The Federal Circuit court has been, essentially, ignoring the supreme court, and has had just about every decision its made on patents in the last 2 years overturned upon appeal to the supreme. I talked to the EFF and they couldn't explain why the circuit was so fucked up. No one's really sure, but they clearly don't listen to the supreme court.
It's much harder for the law (I would say impossible) to actually judge stuff that is obvious. For example wavelet patents in certain video codecs are absurd - improving fourier transforms in a very very obvious way - but it won't be obvious to a judge or a jury and certainly isn't covered by this supreme court decision.
The more specialised people become in certain fields the more 'obvious' discoveries become. The law has no means to understand what rights it's protecting, and for how long they should be protected, which means it will never police the patent's system effectively, no matter what this judgement says.

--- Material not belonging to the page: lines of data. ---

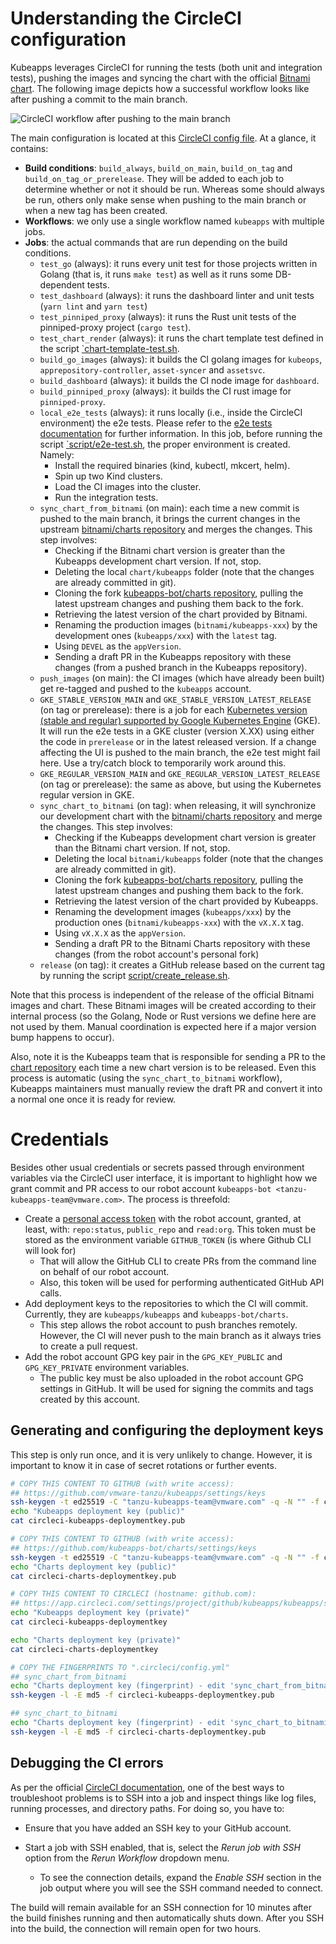 # Understanding the CircleCI configuration

Kubeapps leverages CircleCI for running the tests (both unit and integration tests), pushing the images and syncing the chart with the official [Bitnami chart](https://github.com/bitnami/charts/tree/master/bitnami/kubeapps). The following image depicts how a successful workflow looks like after pushing a commit to the main branch.

![CircleCI workflow after pushing to the main branch](../img/ci-workflow-main.png "CircleCI workflow after pushing to the main branch")

The main configuration is located at this [CircleCI config file](../../.circleci/config.yml). At a glance, it contains:

- **Build conditions**: `build_always`, `build_on_main`, `build_on_tag` and `build_on_tag_or_prerelease`. They will be added to each job to determine whether or not it should be run. Whereas some should always be run, others only make sense when pushing to the main branch or when a new tag has been created.
- **Workflows**: we only use a single workflow named `kubeapps` with multiple jobs.
- **Jobs**: the actual commands that are run depending on the build conditions.
  - `test_go` (always): it runs every unit test for those projects written in Golang (that is, it runs `make test`) as well as it runs some DB-dependent tests.
  - `test_dashboard` (always): it runs the dashboard linter and unit tests (`yarn lint` and `yarn test`)
  - `test_pinniped_proxy` (always): it runs the Rust unit tests of the pinniped-proxy project (`cargo test`).
  - `test_chart_render` (always): it runs the chart template test defined in the script [`chart-template-test.sh](../../script/chart-template-test.sh).
  - `build_go_images` (always): it builds the CI golang images for `kubeops`, `apprepository-controller`, `asset-syncer` and `assetsvc`.
  - `build_dashboard` (always): it builds the CI node image for `dashboard`.
  - `build_pinniped_proxy` (always): it builds the CI rust image for `pinniped-proxy`.
  - `local_e2e_tests` (always): it runs locally (i.e., inside the CircleCI environment) the e2e tests. Please refer to the [e2e tests documentation](./end-to-end-tests.md) for further information. In this job, before running the script [`script/e2e-test.sh](../../script/e2e-test.sh), the proper environment is created. Namely:
    - Install the required binaries (kind, kubectl, mkcert, helm).
    - Spin up two Kind clusters.
    - Load the CI images into the cluster.
    - Run the integration tests.
  - `sync_chart_from_bitnami` (on main): each time a new commit is pushed to the main branch, it brings the current changes in the upstream [bitnami/charts repository](https://github.com/bitnami/charts/tree/master/bitnami/kubeapps) and merges the changes. This step involves:
    - Checking if the Bitnami chart version is greater than the Kubeapps development chart version. If not, stop.
    - Deleting the local `chart/kubeapps` folder (note that the changes are already committed in git).
    - Cloning the fork [kubeapps-bot/charts repository](https://github.com/kubeapps-bot/charts/tree/master/bitnami/kubeapps), pulling the latest upstream changes and pushing them back to the fork.
    - Retrieving the latest version of the chart provided by Bitnami.
    - Renaming the production images (`bitnami/kubeapps-xxx`) by the development ones (`kubeapps/xxx`) with the `latest` tag.
    - Using `DEVEL` as the `appVersion`.
    - Sending a draft PR in the Kubeapps repository with these changes (from a pushed branch in the Kubeapps repository).
  - `push_images` (on main): the CI images (which have already been built) get re-tagged and pushed to the `kubeapps` account.
  - `GKE_STABLE_VERSION_MAIN` and `GKE_STABLE_VERSION_LATEST_RELEASE` (on tag or prerelease): there is a job for each [Kubernetes version (stable and regular) supported by Google Kubernetes Engine](https://cloud.google.com/kubernetes-engine/docs/release-notes) (GKE). It will run the e2e tests in a GKE cluster (version X.XX) using either the code in `prerelease` or in the latest released version. If a change affecting the UI is pushed to the main branch, the e2e test might fail here. Use a try/catch block to temporarily work around this.
  - `GKE_REGULAR_VERSION_MAIN` and `GKE_REGULAR_VERSION_LATEST_RELEASE` (on tag or prerelease): the same as above, but using the Kubernetes regular version in GKE.
  - `sync_chart_to_bitnami` (on tag): when releasing, it will synchronize our development chart with the [bitnami/charts repository](https://github.com/bitnami/charts/tree/master/bitnami/kubeapps) and merge the changes. This step involves:
    - Checking if the Kubeapps development chart version is greater than the Bitnami chart version. If not, stop.
    - Deleting the local `bitnami/kubeapps` folder (note that the changes are already committed in git).
    - Cloning the fork [kubeapps-bot/charts repository](https://github.com/kubeapps-bot/charts/tree/master/bitnami/kubeapps), pulling the latest upstream changes and pushing them back to the fork.
    - Retrieving the latest version of the chart provided by Kubeapps.
    - Renaming the development images (`kubeapps/xxx`) by the production ones (`bitnami/kubeapps-xxx`) with the `vX.X.X` tag.
    - Using `vX.X.X` as the `appVersion`.
    - Sending a draft PR to the Bitnami Charts repository with these changes (from the robot account's personal fork)
  - `release` (on tag): it creates a GitHub release based on the current tag by running the script [script/create_release.sh](../../script/create_release.sh).

Note that this process is independent of the release of the official Bitnami images and chart. These Bitnami images will be created according to their internal process (so the Golang, Node or Rust versions we define here are not used by them. Manual coordination is expected here if a major version bump happens to occur).

Also, note it is the Kubeapps team that is responsible for sending a PR to the [chart repository](https://github.com/bitnami/charts/tree/master/bitnami/kubeapps) each time a new chart version is to be released. Even this process is automatic (using the `sync_chart_to_bitnami` workflow), Kubeapps maintainers must manually review the draft PR and convert it into a normal one once it is ready for review.

# Credentials

Besides other usual credentials or secrets passed through environment variables via the CircleCI user interface, it is important to highlight how we grant commit and PR access to our robot account `kubeapps-bot <tanzu-kubeapps-team@vmware.com>`. The process is threefold:

- Create a [personal access token](https://docs.github.com/en/github/authenticating-to-github/creating-a-personal-access-token) with the robot account, granted, at least, with: `repo:status`, `public_repo` and `read:org`. This token must be stored as the environment variable `GITHUB_TOKEN` (is where Github CLI will look for)
  - That will allow the GitHub CLI to create PRs from the command line on behalf of our robot account.
  - Also, this token will be used for performing authenticated GitHub API calls.
- Add deployment keys to the repositories to which the CI will commit. Currently, they are `kubeapps/kubeapps` and `kubeapps-bot/charts`.
  - This step allows the robot account to push branches remotely. However, the CI will never push to the main branch as it always tries to create a pull request.
- Add the robot account GPG key pair in the `GPG_KEY_PUBLIC` and `GPG_KEY_PRIVATE` environment variables.
  - The public key must be also uploaded in the robot account GPG settings in GitHub. It will be used for signing the commits and tags created by this account.

## Generating and configuring the deployment keys

This step is only run once, and it is very unlikely to change. However, it is important to know it in case of secret rotations or further events.

```bash
# COPY THIS CONTENT TO GITHUB (with write access):
## https://github.com/vmware-tanzu/kubeapps/settings/keys
ssh-keygen -t ed25519 -C "tanzu-kubeapps-team@vmware.com" -q -N "" -f circleci-kubeapps-deploymentkey
echo "Kubeapps deployment key (public)"
cat circleci-kubeapps-deploymentkey.pub

# COPY THIS CONTENT TO GITHUB (with write access):
## https://github.com/kubeapps-bot/charts/settings/keys
ssh-keygen -t ed25519 -C "tanzu-kubeapps-team@vmware.com" -q -N "" -f circleci-charts-deploymentkey
echo "Charts deployment key (public)"
cat circleci-charts-deploymentkey.pub

# COPY THIS CONTENT TO CIRCLECI (hostname: github.com):
## https://app.circleci.com/settings/project/github/kubeapps/kubeapps/ssh
echo "Kubeapps deployment key (private)"
cat circleci-kubeapps-deploymentkey

echo "Charts deployment key (private)"
cat circleci-charts-deploymentkey

# COPY THE FINGERPRINTS TO ".circleci/config.yml"
## sync_chart_from_bitnami
echo "Charts deployment key (fingerprint) - edit 'sync_chart_from_bitnami'"
ssh-keygen -l -E md5 -f circleci-kubeapps-deploymentkey.pub

## sync_chart_to_bitnami
echo "Charts deployment key (fingerprint) - edit 'sync_chart_to_bitnami'"
ssh-keygen -l -E md5 -f circleci-charts-deploymentkey.pub
```

## Debugging the CI errors

As per the official [CircleCI documentation](https://circleci.com/docs/2.0/ssh-access-jobs/), one of the best ways to troubleshoot problems is to SSH into a job and inspect things like log files, running processes, and directory paths. For doing so, you have to:

- Ensure that you have added an SSH key to your GitHub account.

- Start a job with SSH enabled, that is, select the _Rerun job with SSH_ option from the _Rerun Workflow_ dropdown menu.

  - To see the connection details, expand the _Enable SSH_ section in the job output where you will see the SSH command needed to connect.

The build will remain available for an SSH connection for 10 minutes after the build finishes running and then automatically shuts down. After you SSH into the build, the connection will remain open for two hours.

Given how fast software patents and technology change and that the law can't judge them effectively I would suggest that instead of all this mess can we not just have software patents that last a maximum of 5 years.
Land mines for example.
The abuse has been evil.
Despite inane anonymous commenting syndrome, you are a person, you are not evil, you are just a person.
This opinion gives me hope that reform is possible & that the U.S. government still works with reason.
Now the question is are patents still relevant in today's world of internet, rapidly accelerating innovation, and evidence that free/open source research reduces costs?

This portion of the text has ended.